Premier compositeur convoqué, Araia, le premier aussi dont on joua un opéra en Russie. L'émotion est grande, les textes crépusculaires (chant de mort), tirées de "La forza dell'amore e dell'odio" sont servis par une musique lente et douce, très napolitaine. Moins grave, mais mélancolique, l'un des morceaux phares de la recherche de Cecilia Bartoli, la préface à "La Clémence de Titus" de Johan Adolf Hasse, spécialement écrite par Domenico Dall'Oglio et Luigi Madonis pour une représentation à l'occasion du couronnement de la Tsarine Elisabeth en 1742. La mezzo touche par son dialogue avec la flûte. Dernier morceau évoquant le sacrifice héroïque : l'air "Idu na smert", tiré toujours "d'Alceste" de Raupach, chanté en russe, est de toute beauté. Comme la robe que la chanteuse vient d'endosser pour changer de registre, la suite du concert est plus verte et légère.
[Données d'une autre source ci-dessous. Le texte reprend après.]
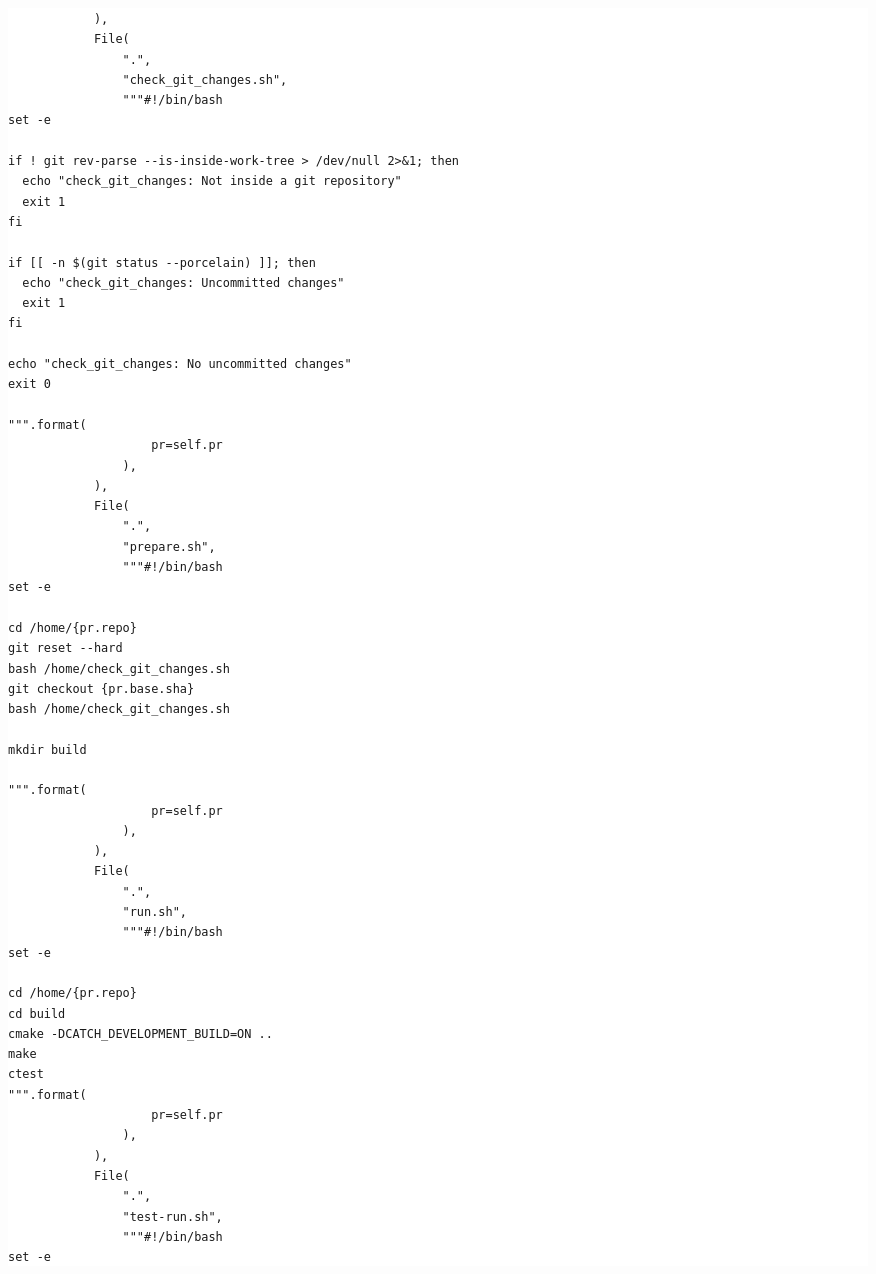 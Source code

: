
 ```
            ),
            File(
                ".",
                "check_git_changes.sh",
                """#!/bin/bash
set -e

if ! git rev-parse --is-inside-work-tree > /dev/null 2>&1; then
  echo "check_git_changes: Not inside a git repository"
  exit 1
fi

if [[ -n $(git status --porcelain) ]]; then
  echo "check_git_changes: Uncommitted changes"
  exit 1
fi

echo "check_git_changes: No uncommitted changes"
exit 0

""".format(
                    pr=self.pr
                ),
            ),
            File(
                ".",
                "prepare.sh",
                """#!/bin/bash
set -e

cd /home/{pr.repo}
git reset --hard
bash /home/check_git_changes.sh
git checkout {pr.base.sha}
bash /home/check_git_changes.sh

mkdir build

""".format(
                    pr=self.pr
                ),
            ),
            File(
                ".",
                "run.sh",
                """#!/bin/bash
set -e

cd /home/{pr.repo}
cd build
cmake -DCATCH_DEVELOPMENT_BUILD=ON ..
make
ctest
""".format(
                    pr=self.pr
                ),
            ),
            File(
                ".",
                "test-run.sh",
                """#!/bin/bash
set -e

``` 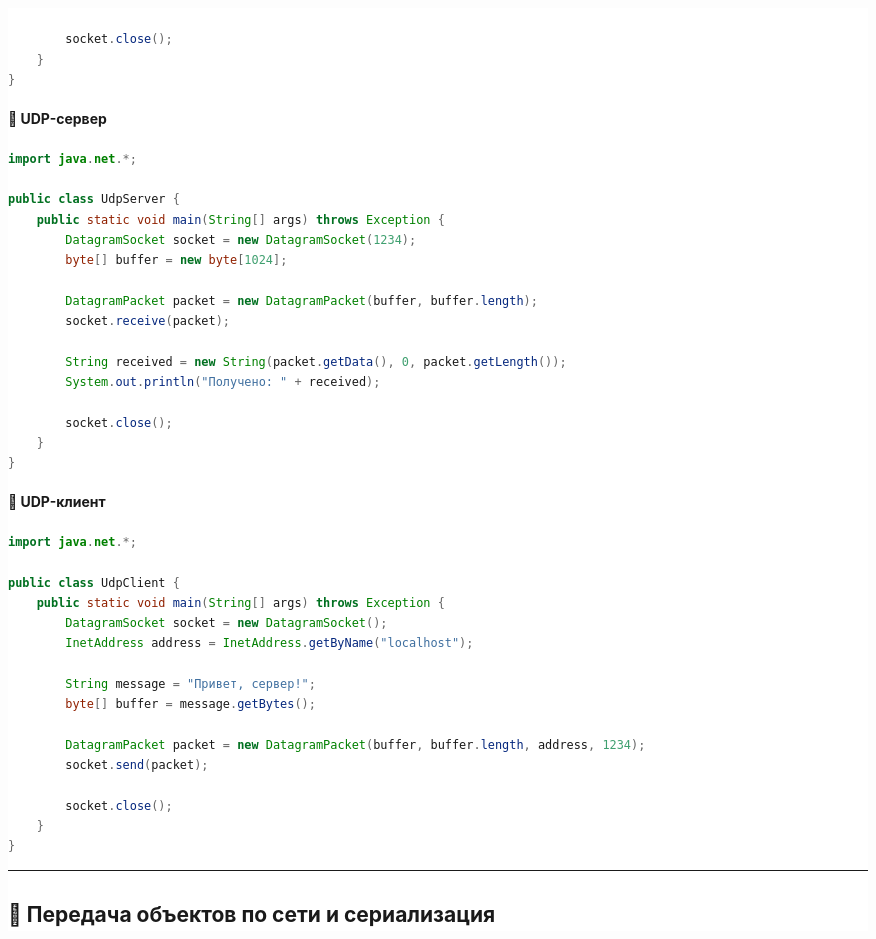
 ```java

        socket.close();
    }
}
```

#### 🔄 UDP-сервер

```java
import java.net.*;

public class UdpServer {
    public static void main(String[] args) throws Exception {
        DatagramSocket socket = new DatagramSocket(1234);
        byte[] buffer = new byte[1024];

        DatagramPacket packet = new DatagramPacket(buffer, buffer.length);
        socket.receive(packet);

        String received = new String(packet.getData(), 0, packet.getLength());
        System.out.println("Получено: " + received);

        socket.close();
    }
}
```

#### 🔄 UDP-клиент

```java
import java.net.*;

public class UdpClient {
    public static void main(String[] args) throws Exception {
        DatagramSocket socket = new DatagramSocket();
        InetAddress address = InetAddress.getByName("localhost");

        String message = "Привет, сервер!";
        byte[] buffer = message.getBytes();

        DatagramPacket packet = new DatagramPacket(buffer, buffer.length, address, 1234);
        socket.send(packet);

        socket.close();
    }
}
```

---

## 🧳 Передача объектов по сети и сериализация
Champêtre même, avec l'air du berger de Francesco Domenico Araia (tiré de "Seleuco"). Cecilia Bartoli assure le spectacle, show woman comme peu savent l'être. Tour à tour, elle s'étonne de voir s'approcher le chant des oiseaux, joue littéralement en duo avec le haut-bois, surfe sur les arpèges, tient les notes en bouche pendant de longues secondes. La salle y est très sensible, à juste titre. La virtuosité des deux derniers morceaux de Raupach, "O placido il mare", tiré de "Siroe, re di Persia", et un dernier air "d'Alceste" en bis, en russe, chantés avec la même générosité par Cecilia Bartoli, ne peut que confirmer l'impression générale. Le pari russe est gagné. La mezzo star, maintenant très souriante, est désormais en fourrure blanche et toque russe assortie. Très applaudie. Tsarine. Impériale. Cecilia Bartoli en concert le 1er et 7 novembre au Théâtre des Champs Elysées à Paris.